Global demand growth is expected to slow from its five-year high of 1.8 mb/d in 2015 to 1.2 million barrels per day (mb/d) in 2016 – closer towards its long-term trend as previous price support is likely to wane, the IEA Oil Market Report for October informed subscribers. Recent downgrades to the macroeconomic outlook are also filtering through.
World oil supply held steady near 96.6 mb/d in September, as lower non-OPEC production was offset by a slight increase in OPEC crude.
Non-OPEC accounted for just under 40% of the 1.8 mb/d annual increase in total oil output. Lower oil prices and steep spending curbs are expected to cut non-OPEC output by nearly 0.5 mb/d in 2016.
OPEC crude supply rose by 90 0000 barrels per day (90 kb/d) in September to 31.72 mb/d as record Iraqi output more than offset a dip in Saudi supply.
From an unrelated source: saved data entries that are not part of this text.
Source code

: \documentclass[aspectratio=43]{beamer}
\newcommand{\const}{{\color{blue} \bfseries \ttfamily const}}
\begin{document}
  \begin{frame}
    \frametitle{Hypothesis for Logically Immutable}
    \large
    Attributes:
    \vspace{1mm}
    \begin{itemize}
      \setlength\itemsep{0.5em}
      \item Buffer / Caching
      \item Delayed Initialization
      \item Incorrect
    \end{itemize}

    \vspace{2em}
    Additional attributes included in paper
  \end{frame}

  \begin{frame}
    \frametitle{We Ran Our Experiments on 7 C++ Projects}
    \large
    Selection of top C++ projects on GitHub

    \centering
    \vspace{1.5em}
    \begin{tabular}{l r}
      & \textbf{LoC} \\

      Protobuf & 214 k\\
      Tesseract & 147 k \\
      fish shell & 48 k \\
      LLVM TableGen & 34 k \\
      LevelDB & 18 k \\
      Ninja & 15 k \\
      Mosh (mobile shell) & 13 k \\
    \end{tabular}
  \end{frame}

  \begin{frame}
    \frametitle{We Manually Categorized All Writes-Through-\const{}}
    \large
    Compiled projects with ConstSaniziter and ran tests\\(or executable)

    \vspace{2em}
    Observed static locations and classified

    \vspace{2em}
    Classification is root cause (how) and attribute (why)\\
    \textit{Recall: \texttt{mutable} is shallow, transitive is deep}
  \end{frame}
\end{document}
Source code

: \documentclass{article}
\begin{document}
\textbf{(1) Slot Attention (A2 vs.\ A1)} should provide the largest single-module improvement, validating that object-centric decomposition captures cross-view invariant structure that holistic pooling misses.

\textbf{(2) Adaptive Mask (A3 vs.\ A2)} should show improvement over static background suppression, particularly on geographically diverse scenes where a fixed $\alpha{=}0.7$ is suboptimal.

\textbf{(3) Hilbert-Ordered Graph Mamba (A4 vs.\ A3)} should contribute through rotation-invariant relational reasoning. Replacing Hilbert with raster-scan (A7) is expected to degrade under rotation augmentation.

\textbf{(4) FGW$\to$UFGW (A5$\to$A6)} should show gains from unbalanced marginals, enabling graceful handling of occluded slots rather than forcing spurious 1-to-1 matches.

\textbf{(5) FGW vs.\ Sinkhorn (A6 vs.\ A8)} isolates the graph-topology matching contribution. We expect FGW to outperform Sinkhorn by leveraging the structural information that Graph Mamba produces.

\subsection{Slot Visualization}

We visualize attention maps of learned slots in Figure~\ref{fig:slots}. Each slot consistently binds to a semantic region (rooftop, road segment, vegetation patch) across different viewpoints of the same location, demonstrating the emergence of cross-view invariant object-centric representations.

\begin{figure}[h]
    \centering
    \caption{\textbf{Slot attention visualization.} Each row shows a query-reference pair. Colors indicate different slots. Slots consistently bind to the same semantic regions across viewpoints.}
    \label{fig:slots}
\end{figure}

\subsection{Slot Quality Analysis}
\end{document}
A slowdown in forecast demand growth and slightly higher non-OPEC supply lowers the 2016 “call” on OPEC by 0.2 mb/d from last month’s Oil Market Report to 31.1 mb/d.
OECD commercial inventories extended recent gains and rose by 28.8 mb in August to stand at 2 943 mb by end-month. Since this was nearly double the 15.0 mb five-year average build for the month, inventories’ surplus to average levels widened to 204 mb.
The onset of seasonal turnarounds in the OECD and the Former Soviet Union is estimated to have curbed global refinery runs by 1.9 mb/d in September to 79.4 mb/d. Runs remained remarkably strong, particularly in Asia and the Middle East, leaving global throughputs up nearly 2 mb/d from a year ago.
The October Oil Market Report also features an in-depth look at the market's focus on Iran and Iraq as well as a feature on the fallout on oil demand forecasts from the International Monetary Fund's downward revision to its global economic growth estimate for 2015-16. A third article available to OMR subscribers looks at implications of the recent "volatility smile" for options in oil markets.